§ **Aim of the exercise**:
Scan the entries below for the word "https" and copy every line where it turns up.

Records from a data collection

* * * *

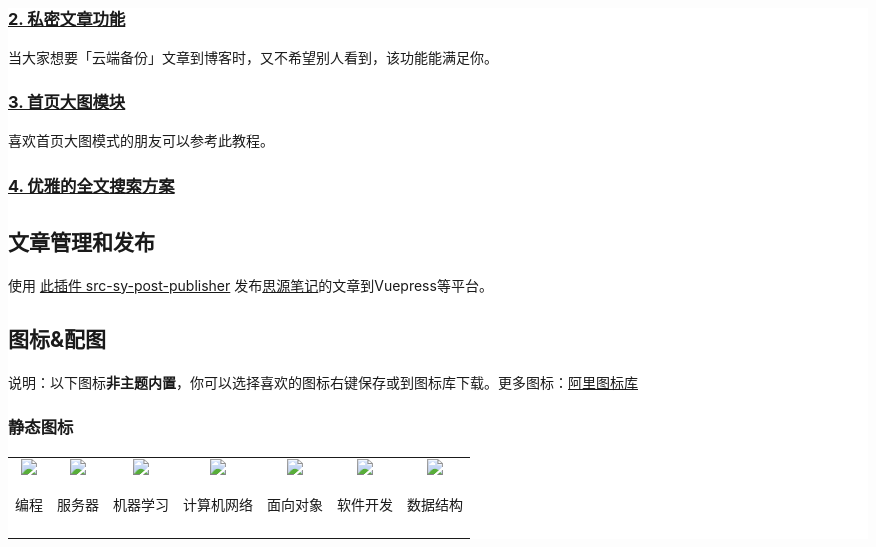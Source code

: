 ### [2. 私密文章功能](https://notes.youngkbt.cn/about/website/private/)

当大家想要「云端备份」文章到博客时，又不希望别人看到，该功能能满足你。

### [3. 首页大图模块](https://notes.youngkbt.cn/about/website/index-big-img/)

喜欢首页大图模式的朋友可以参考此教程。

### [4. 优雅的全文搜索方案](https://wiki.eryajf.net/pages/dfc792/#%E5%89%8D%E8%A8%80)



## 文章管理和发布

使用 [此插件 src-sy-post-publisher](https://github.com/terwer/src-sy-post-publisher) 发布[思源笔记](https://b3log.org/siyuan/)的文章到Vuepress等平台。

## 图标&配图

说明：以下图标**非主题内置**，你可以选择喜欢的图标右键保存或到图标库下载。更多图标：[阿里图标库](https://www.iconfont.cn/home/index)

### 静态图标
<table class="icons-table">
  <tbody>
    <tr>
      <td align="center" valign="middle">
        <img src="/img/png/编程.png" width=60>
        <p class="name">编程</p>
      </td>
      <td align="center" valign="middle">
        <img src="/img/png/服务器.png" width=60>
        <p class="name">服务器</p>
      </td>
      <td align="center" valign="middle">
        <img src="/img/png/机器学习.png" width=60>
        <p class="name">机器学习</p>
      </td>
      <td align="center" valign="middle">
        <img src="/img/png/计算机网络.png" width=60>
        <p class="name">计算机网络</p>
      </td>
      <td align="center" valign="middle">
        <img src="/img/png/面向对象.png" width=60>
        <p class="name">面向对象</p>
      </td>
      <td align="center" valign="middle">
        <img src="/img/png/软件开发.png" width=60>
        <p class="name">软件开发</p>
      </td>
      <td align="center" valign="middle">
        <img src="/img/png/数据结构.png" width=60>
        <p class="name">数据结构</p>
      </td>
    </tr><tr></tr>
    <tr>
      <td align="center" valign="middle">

* * * *

§ **Exercise solution**:
: ### [2. 私密文章功能](https://notes.youngkbt.cn/about/website/private/)
### [3. 首页大图模块](https://notes.youngkbt.cn/about/website/index-big-img/)
### [4. 优雅的全文搜索方案](https://wiki.eryajf.net/pages/dfc792/#%E5%89%8D%E8%A8%80)
使用 [此插件 src-sy-post-publisher](https://github.com/terwer/src-sy-post-publisher) 发布[思源笔记](https://b3log.org/siyuan/)的文章到Vuepress等平台。
说明：以下图标**非主题内置**，你可以选择喜欢的图标右键保存或到图标库下载。更多图标：[阿里图标库](https://www.iconfont.cn/home/index)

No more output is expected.